■ Required work
Would you print the records below without changing anything?

■ Provided data
::::::
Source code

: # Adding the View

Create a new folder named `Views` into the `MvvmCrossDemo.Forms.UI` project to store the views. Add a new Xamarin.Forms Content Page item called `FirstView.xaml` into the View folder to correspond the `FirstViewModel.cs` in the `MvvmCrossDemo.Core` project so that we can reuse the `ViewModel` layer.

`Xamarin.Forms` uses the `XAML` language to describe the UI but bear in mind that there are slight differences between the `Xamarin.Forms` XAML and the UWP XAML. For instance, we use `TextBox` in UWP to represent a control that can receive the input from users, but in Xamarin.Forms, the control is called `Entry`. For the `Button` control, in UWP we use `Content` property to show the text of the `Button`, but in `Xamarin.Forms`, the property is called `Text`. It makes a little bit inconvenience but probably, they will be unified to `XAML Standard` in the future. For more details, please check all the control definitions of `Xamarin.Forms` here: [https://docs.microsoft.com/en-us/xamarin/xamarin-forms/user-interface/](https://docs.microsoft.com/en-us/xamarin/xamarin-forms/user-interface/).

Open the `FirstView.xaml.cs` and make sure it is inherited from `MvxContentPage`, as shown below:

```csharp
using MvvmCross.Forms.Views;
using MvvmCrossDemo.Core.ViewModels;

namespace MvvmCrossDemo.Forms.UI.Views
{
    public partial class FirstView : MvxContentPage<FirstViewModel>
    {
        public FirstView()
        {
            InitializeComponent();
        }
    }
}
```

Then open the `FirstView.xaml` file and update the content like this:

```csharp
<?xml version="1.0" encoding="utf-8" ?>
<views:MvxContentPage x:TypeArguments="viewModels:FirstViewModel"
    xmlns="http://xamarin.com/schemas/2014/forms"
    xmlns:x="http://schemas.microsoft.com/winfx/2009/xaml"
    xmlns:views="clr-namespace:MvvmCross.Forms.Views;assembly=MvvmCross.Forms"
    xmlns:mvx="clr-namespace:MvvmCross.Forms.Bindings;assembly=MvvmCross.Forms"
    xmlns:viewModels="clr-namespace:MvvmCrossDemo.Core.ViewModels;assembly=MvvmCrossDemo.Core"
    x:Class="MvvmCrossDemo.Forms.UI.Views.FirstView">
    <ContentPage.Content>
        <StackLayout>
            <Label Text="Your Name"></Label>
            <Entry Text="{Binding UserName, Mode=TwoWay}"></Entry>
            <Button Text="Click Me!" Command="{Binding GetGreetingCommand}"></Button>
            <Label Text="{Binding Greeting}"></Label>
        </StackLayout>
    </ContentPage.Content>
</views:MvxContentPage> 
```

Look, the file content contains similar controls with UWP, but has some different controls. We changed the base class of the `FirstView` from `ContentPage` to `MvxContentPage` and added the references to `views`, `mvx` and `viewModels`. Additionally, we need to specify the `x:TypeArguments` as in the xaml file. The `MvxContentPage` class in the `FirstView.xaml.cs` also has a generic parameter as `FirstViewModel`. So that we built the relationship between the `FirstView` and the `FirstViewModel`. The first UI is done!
::::::
■ The answer
Source code

: # Adding the View

Create a new folder named `Views` into the `MvvmCrossDemo.Forms.UI` project to store the views. Add a new Xamarin.Forms Content Page item called `FirstView.xaml` into the View folder to correspond the `FirstViewModel.cs` in the `MvvmCrossDemo.Core` project so that we can reuse the `ViewModel` layer.

`Xamarin.Forms` uses the `XAML` language to describe the UI but bear in mind that there are slight differences between the `Xamarin.Forms` XAML and the UWP XAML. For instance, we use `TextBox` in UWP to represent a control that can receive the input from users, but in Xamarin.Forms, the control is called `Entry`. For the `Button` control, in UWP we use `Content` property to show the text of the `Button`, but in `Xamarin.Forms`, the property is called `Text`. It makes a little bit inconvenience but probably, they will be unified to `XAML Standard` in the future. For more details, please check all the control definitions of `Xamarin.Forms` here: [https://docs.microsoft.com/en-us/xamarin/xamarin-forms/user-interface/](https://docs.microsoft.com/en-us/xamarin/xamarin-forms/user-interface/).

Open the `FirstView.xaml.cs` and make sure it is inherited from `MvxContentPage`, as shown below:

```csharp
using MvvmCross.Forms.Views;
using MvvmCrossDemo.Core.ViewModels;

namespace MvvmCrossDemo.Forms.UI.Views
{
    public partial class FirstView : MvxContentPage<FirstViewModel>
    {
        public FirstView()
        {
            InitializeComponent();
        }
    }
}
```

Then open the `FirstView.xaml` file and update the content like this:

```csharp
<?xml version="1.0" encoding="utf-8" ?>
<views:MvxContentPage x:TypeArguments="viewModels:FirstViewModel"
    xmlns="http://xamarin.com/schemas/2014/forms"
    xmlns:x="http://schemas.microsoft.com/winfx/2009/xaml"
    xmlns:views="clr-namespace:MvvmCross.Forms.Views;assembly=MvvmCross.Forms"
    xmlns:mvx="clr-namespace:MvvmCross.Forms.Bindings;assembly=MvvmCross.Forms"
    xmlns:viewModels="clr-namespace:MvvmCrossDemo.Core.ViewModels;assembly=MvvmCrossDemo.Core"
    x:Class="MvvmCrossDemo.Forms.UI.Views.FirstView">
    <ContentPage.Content>
        <StackLayout>
            <Label Text="Your Name"></Label>
            <Entry Text="{Binding UserName, Mode=TwoWay}"></Entry>
            <Button Text="Click Me!" Command="{Binding GetGreetingCommand}"></Button>
            <Label Text="{Binding Greeting}"></Label>
        </StackLayout>
    </ContentPage.Content>
</views:MvxContentPage> 
```

Look, the file content contains similar controls with UWP, but has some different controls. We changed the base class of the `FirstView` from `ContentPage` to `MvxContentPage` and added the references to `views`, `mvx` and `viewModels`. Additionally, we need to specify the `x:TypeArguments` as in the xaml file. The `MvxContentPage` class in the `FirstView.xaml.cs` also has a generic parameter as `FirstViewModel`. So that we built the relationship between the `FirstView` and the `FirstViewModel`. The first UI is done!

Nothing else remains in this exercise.